## TASK DESCRIPTION:
Please state how many lines below include the word "href"; the reply should be the number only.

SOURCE MATERIAL Block Start

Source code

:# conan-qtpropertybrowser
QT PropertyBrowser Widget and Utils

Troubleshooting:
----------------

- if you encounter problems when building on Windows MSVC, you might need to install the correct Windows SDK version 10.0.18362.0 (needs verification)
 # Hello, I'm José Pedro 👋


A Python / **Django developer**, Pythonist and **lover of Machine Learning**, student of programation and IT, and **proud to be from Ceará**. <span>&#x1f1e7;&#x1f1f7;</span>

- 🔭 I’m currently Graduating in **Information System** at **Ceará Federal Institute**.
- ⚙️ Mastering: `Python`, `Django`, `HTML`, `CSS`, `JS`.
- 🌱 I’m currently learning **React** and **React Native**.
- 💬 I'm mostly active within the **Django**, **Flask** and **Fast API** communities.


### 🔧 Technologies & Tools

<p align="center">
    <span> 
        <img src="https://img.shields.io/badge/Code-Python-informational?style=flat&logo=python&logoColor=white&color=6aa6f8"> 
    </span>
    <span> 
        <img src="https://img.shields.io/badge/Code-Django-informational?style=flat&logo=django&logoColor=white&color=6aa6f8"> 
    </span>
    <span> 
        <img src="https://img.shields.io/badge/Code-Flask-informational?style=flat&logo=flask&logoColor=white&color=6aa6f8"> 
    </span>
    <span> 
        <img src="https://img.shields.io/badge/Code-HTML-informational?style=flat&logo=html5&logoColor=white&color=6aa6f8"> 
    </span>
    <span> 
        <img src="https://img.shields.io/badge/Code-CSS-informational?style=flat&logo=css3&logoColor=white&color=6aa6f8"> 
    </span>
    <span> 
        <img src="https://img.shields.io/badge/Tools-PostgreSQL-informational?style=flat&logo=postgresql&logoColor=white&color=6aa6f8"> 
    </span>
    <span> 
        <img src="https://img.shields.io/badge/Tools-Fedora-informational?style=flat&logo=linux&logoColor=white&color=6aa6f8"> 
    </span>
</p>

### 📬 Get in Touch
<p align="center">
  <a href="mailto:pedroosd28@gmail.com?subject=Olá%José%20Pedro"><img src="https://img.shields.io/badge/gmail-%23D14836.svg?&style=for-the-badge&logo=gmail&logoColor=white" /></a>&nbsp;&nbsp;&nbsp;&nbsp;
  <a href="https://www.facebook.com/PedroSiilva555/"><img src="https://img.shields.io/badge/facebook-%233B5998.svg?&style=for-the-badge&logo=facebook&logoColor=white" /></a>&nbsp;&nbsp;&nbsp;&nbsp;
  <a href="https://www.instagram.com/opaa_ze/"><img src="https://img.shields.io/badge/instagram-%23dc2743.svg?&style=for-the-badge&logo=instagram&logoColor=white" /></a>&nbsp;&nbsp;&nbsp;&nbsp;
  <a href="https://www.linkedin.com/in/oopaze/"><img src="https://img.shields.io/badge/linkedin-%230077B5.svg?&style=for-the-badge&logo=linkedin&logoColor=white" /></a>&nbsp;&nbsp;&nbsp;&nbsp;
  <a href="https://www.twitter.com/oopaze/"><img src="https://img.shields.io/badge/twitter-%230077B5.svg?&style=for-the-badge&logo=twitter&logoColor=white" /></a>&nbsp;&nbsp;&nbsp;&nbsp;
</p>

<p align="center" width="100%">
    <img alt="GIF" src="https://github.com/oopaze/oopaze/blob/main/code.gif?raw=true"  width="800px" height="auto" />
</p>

SOURCE MATERIAL Block End

## SOLUTION TO THE EXERCISE:
5